In May, Eastern Cape police commissioner Lieutenant General Liziwe Ntshinga found that Vearey brought the police service into disrepute with his social media posts, and said that anything short of dismissal would amount to condoning his conduct.

After he was fired, the Police and Prisons Civil Rights Union lodged a dispute with the bargaining council in terms of procedural and substantive fairness, leading to the current arbitration process. 

On Wednesday, Mooki drew attention to one of Vearey’s Facebook posts made on 7 December 2020, which read: “Good morning and how is the mind today? Lighting up the shadows.” 

The post linked to a Daily Maverick article, “Deep Dive: Sitole vs Jacobs: what lies behind the top-level rupture at the SAPS?”. Accompanying the link was a picture of National Police Commissioner Khehla Sitole. 

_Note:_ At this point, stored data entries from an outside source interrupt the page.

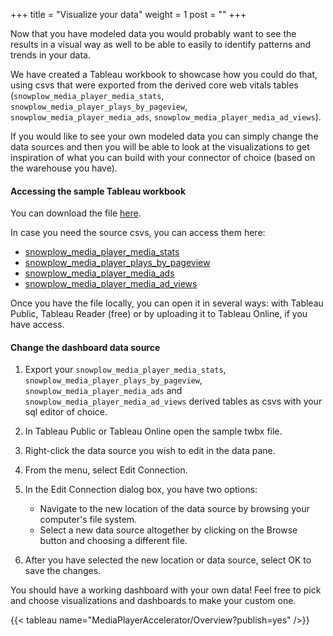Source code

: +++
title = "Visualize your data"
weight = 1
post = ""
+++

Now that you have modeled data you would probably want to see the results in a visual way as well to be able to easily to identify patterns and trends in your data.

We have created a Tableau workbook to showcase how you could do that, using csvs that were exported from the derived core web vitals tables (`snowplow_media_player_media_stats`, `snowplow_media_player_plays_by_pageview`, `snowplow_media_player_media_ads`, `snowplow_media_player_media_ad_views`).

If you would like to see your own modeled data you can simply change the data sources and then you will be able to look at the visualizations to get inspiration of what you can build with your connector of choice (based on the warehouse you have).

#### Accessing the sample Tableau workbook

You can download the file [here](https://snowplow-demo-datasets.s3.eu-central-1.amazonaws.com/media_player/snowplow_media_player_tableau_demo.twbx).

In case you need the source csvs, you can access them here:
* [snowplow_media_player_media_stats](https://snowplow-demo-datasets.s3.eu-central-1.amazonaws.com/media_player/snowplow_media_player_media_stats.csv)
* [snowplow_media_player_plays_by_pageview](https://snowplow-demo-datasets.s3.eu-central-1.amazonaws.com/media_player/snowplow_media_player_plays_by_pageview.csv)
* [snowplow_media_player_media_ads](https://snowplow-demo-datasets.s3.eu-central-1.amazonaws.com/media_player/snowplow_media_player_media_ads.csv)
* [snowplow_media_player_media_ad_views](https://snowplow-demo-datasets.s3.eu-central-1.amazonaws.com/media_player/snowplow_media_player_media_ad_views.csv)

Once you have the file locally, you can open it in several ways: with Tableau Public, Tableau Reader (free) or by uploading it to Tableau Online, if you have access.

#### Change the dashboard data source

1. Export your `snowplow_media_player_media_stats`, `snowplow_media_player_plays_by_pageview`, `snowplow_media_player_media_ads` and `snowplow_media_player_media_ad_views` derived tables as csvs with your sql editor of choice.

2. In Tableau Public or Tableau Online open the sample twbx file.
3. Right-click the data source you wish to edit in the data pane.
4. From the menu, select Edit Connection.
5. In the Edit Connection dialog box, you have two options:
    - Navigate to the new location of the data source by browsing your computer's file system.
    - Select a new data source altogether by clicking on the Browse button and choosing a different file.
6. After you have selected the new location or data source, select OK to save the changes.

You should have a working dashboard with your own data! Feel free to pick and choose visualizations and dashboards to make your custom one.

{{< tableau name="MediaPlayerAccelerator/Overview?publish=yes" />}}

The December 2020 article deals with, among other issues, the suspension of Lieutenant General Peter Jacobs as head of Crime Intelligence and makes reference to Vearey and Jacobs’s labour court battle with then acting commissioner Khomotso Phahlane. It also includes reference to Jacobs implicating Lieutenant-General Khombinkosi Jula — a former provincial commissioner of the Western Cape — in a 2018 report alleging “rogue elements” in the province. 

Mooki said the article suggested dark workings within the SAPS, to which Vearey responded: “No not necessarily: it suggests things that were already done which came into the public domain.”

However, Mooki maintained the article hinted at “machinations” within the police, adding: “it suggests things are not straight” within the service.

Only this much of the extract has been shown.